Although it is unclear how long the phenomenon will last, the effort to curb the key ratio could slow lending and crimp profits as banks pay more for deposits.
Some 15 banks had ratios above 27% at the end of October, with four over 28%, according to Financial Supervisory Commission data. The central bank declined to comment.
“The main business of a bank is to take deposits from the public in order to sustain its business momentum,” Hou Li-yang, deputy director general of the FSC’s Banking Bureau said at a regular briefing in Taipei Tuesday.
“Banks can set interest rates in accordance with their internal and external liquidity risks, which is a matter of bank autonomy,” he said. “However, as banks raise funds through short-term liabilities, they should pay attention to liquidity risk control.”
On Dec. 13, Taiwan’s banks took more than NT$40 billion ($1.2 billion) of special time deposits, with one month rates of up to 1.75% and three months of 1.76%, according to central bank data.

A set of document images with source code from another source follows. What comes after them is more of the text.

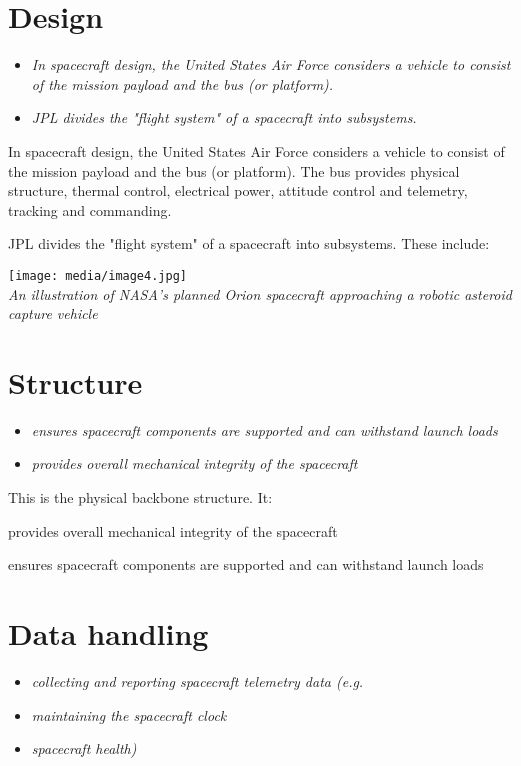 \section{Design}\label{design}

\begin{itemize}
\item
  \emph{In spacecraft design, the United States Air Force considers a
  vehicle to consist of the mission payload and the bus (or platform).}
\item
  \emph{JPL divides the "flight system" of a spacecraft into
  subsystems.}
\end{itemize}

In spacecraft design, the United States Air Force considers a vehicle to
consist of the mission payload and the bus (or platform). The bus
provides physical structure, thermal control, electrical power, attitude
control and telemetry, tracking and commanding.

JPL divides the "flight system" of a spacecraft into subsystems. These
include:

\texttt{[image: media/image4.jpg]}\\
\emph{An illustration of NASA's planned Orion spacecraft approaching a
robotic asteroid capture vehicle}

\section{Structure}\label{structure}

\begin{itemize}
\item
  \emph{ensures spacecraft components are supported and can withstand
  launch loads}
\item
  \emph{provides overall mechanical integrity of the spacecraft}
\end{itemize}

This is the physical backbone structure. It:

provides overall mechanical integrity of the spacecraft

ensures spacecraft components are supported and can withstand launch
loads

\section{Data handling}\label{data-handling}

\begin{itemize}
\item
  \emph{collecting and reporting spacecraft telemetry data (e.g.}
\item
  \emph{maintaining the spacecraft clock}
\item
  \emph{spacecraft health)}
\end{itemize}

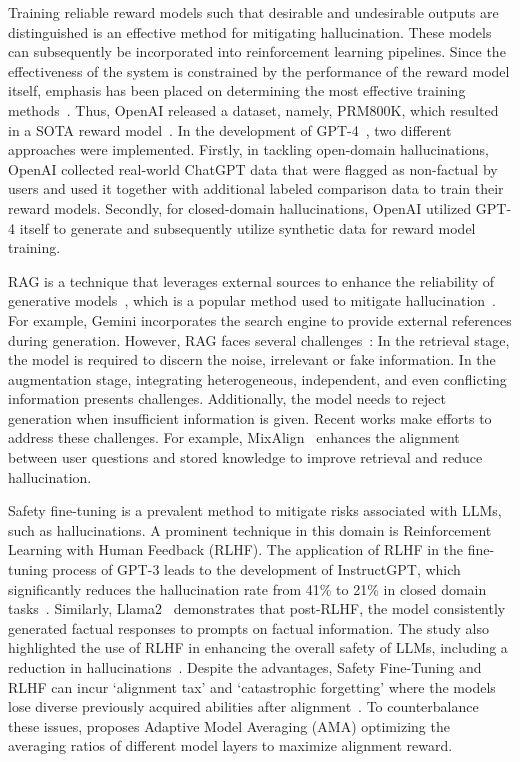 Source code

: Training reliable reward models such that desirable and undesirable outputs are distinguished is an effective method for mitigating hallucination. These models can subsequently be incorporated into reinforcement learning pipelines. Since the effectiveness of the system is constrained by the performance of the reward model itself, emphasis has been placed on determining the most effective training methods~. Thus, OpenAI released a dataset, namely, PRM800K, which resulted in a SOTA reward model~. In the development of GPT-4~, two different approaches were implemented. Firstly, in tackling open-domain hallucinations, OpenAI collected real-world ChatGPT data that were flagged as non-factual by users and used it together with additional labeled comparison data to train their reward models. Secondly, for closed-domain hallucinations, OpenAI utilized GPT-4 itself to generate and subsequently utilize synthetic data for reward model training.

RAG is a technique that leverages external sources to enhance the reliability of generative models~, which is a popular method used to mitigate hallucination~. For example, Gemini incorporates the search engine to provide external references during generation. 
However, RAG faces several challenges~: 
In the retrieval stage, the model is required to discern the noise, irrelevant or fake information. 
In the augmentation stage, integrating heterogeneous, independent, and even conflicting information presents challenges. 
Additionally, the model needs to reject generation when insufficient information is given.
Recent works make efforts to address these challenges.
For example, MixAlign~ enhances the alignment between user questions and stored knowledge to improve retrieval and reduce hallucination.



Safety fine-tuning is a prevalent method to mitigate risks associated with LLMs, such as hallucinations. A prominent technique in this domain is Reinforcement Learning with Human Feedback (RLHF).
The application of RLHF in the fine-tuning process of GPT-3 leads to the development of InstructGPT, which significantly reduces the hallucination rate from 41\% to 21\% in closed domain tasks~.
Similarly, Llama2~ demonstrates that post-RLHF, the model consistently generated factual responses to prompts on factual information. The study also highlighted the use of RLHF in enhancing the overall safety of LLMs, including a reduction in hallucinations~.
Despite the advantages, Safety Fine-Tuning and RLHF can incur `alignment tax' and `catastrophic forgetting' where the models lose diverse previously acquired abilities after alignment~. To counterbalance these issues,  proposes Adaptive Model Averaging (AMA) optimizing the averaging ratios of different model layers to maximize alignment reward.

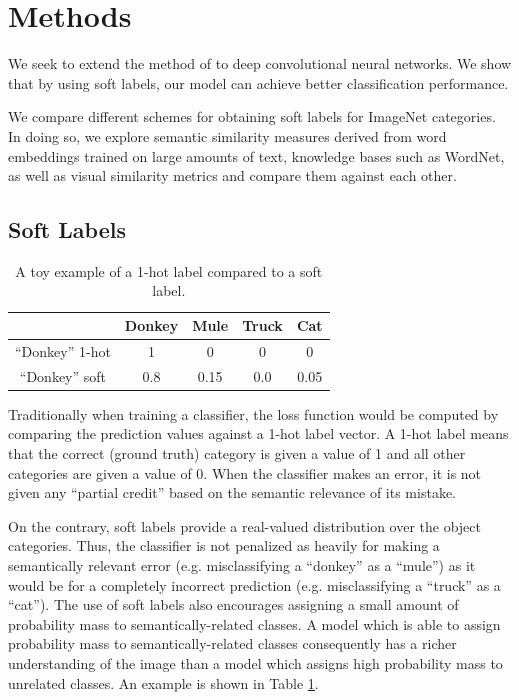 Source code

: \section{Methods}

We seek to extend the method of \cite{zhao2011large} to deep convolutional
neural networks.  We show that by using soft labels, our model can achieve
better classification performance.



We compare different schemes for obtaining soft labels for ImageNet
categories.  In doing so, we explore semantic similarity measures derived from
word embeddings trained on large amounts of text, knowledge bases such as 
WordNet, as well as visual similarity metrics and compare them against each
other.


\subsection{Soft Labels}
\label{sec:soft_labels}

\begin{table}[!tb]
  \centering
  \begin{tabular}{|c|c|c|c|c|}
    \hline
      & Donkey & Mule & Truck & Cat \\
    \hline
      ``Donkey'' 1-hot & 1 & 0 & 0 & 0 \\
    \hline
      ``Donkey'' soft & 0.8 & 0.15 & 0.0 & 0.05 \\
    \hline
  \end{tabular}
  \caption{
    A toy example of a 1-hot label compared to a soft label.
  }
  \label{tbl:soft_labels}
\end{table}

Traditionally when training a classifier, the loss function would be computed
by comparing the prediction values against a 1-hot label vector.
A 1-hot label means that the correct (ground truth) category is given a value
of 1 and all other categories are given a value of 0.
When the classifier makes an error, it is not given any ``partial credit''
based on the semantic relevance of its mistake.

On the contrary, soft labels provide a real-valued distribution over
the object categories. Thus, the classifier is not penalized as
heavily for making a semantically relevant error (e.g. misclassifying
a ``donkey'' as a ``mule'') as it would be for a completely incorrect
prediction (e.g. misclassifying a ``truck'' as a ``cat''). The use of
soft labels also encourages assigning a small amount of probability
mass to semantically-related classes. A model which is able to assign
probability mass to semantically-related classes consequently has a richer
understanding of the image than a model which assigns high probability mass to
unrelated classes. An example is shown in Table \ref{tbl:soft_labels}.

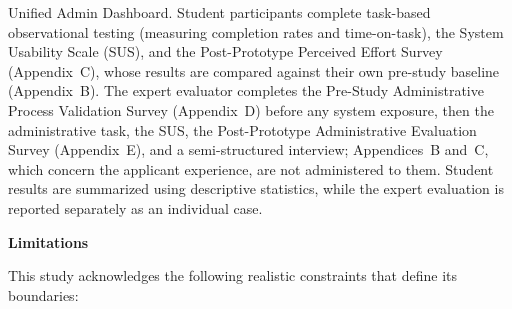 \begin{itemize}
Unified Admin Dashboard. Student participants complete task-based
observational testing (measuring completion rates and time-on-task), the
System Usability Scale (SUS), and the Post-Prototype Perceived Effort
Survey (Appendix~C), whose results are compared against their own
pre-study baseline (Appendix~B). The expert evaluator completes the
Pre-Study Administrative Process Validation Survey (Appendix~D) before
any system exposure, then the administrative task, the SUS, the
Post-Prototype Administrative Evaluation Survey (Appendix~E), and a
semi-structured interview; Appendices~B and~C, which concern the
applicant experience, are not administered to them. Student results are
summarized using
descriptive statistics, while the expert evaluation is reported
separately as an individual case.
\end{itemize}

\textbf{Limitations}

This study acknowledges the following realistic constraints that define its boundaries:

On Monday Dec. 16, they took in over NT$20 billion of special deposits.
The special deposits are sometimes only available for a short period, and central bank data shows many transactions of around NT$10 million ($310,000), but deposits of NT$1 billion have been seen.
The island’s central bank is scheduled to hold a board meeting on Thursday Dec. 19, with investors watching in case there are more real estate-related credit curbs. At its August meetings with banks, the central bank warned it will take action if lenders don’t act on their own to reduce risk.
“If moral suasion towards banks doesn’t affect the trend, we might implement direct measures,” Alan Pan, director general of the central bank’s banking department, said on Aug. 21.
Before the August meetings with banks, Taiwan’s central bank had enacted multiple measures to tighten mortgage lending, with limited effectiveness.
So in September, the central bank authority unveiled the seventh round of credit controls to cool the property market, reducing the amount of money people can borrow for second homes. At the same time, it hiked the reserve requirement ratio by 25 basis points, acting for the second time this year to increase the amount banks must hold in reserve.
Read: Taiwan Raises RRR Again to Cool Off Property Market, Holds Rate
That is having some effect on transactions, if not necessarily on prices. Total housing deals in the October and November for six major cities in Taiwan were the lowest since February, which was affected by lunar new year holidays.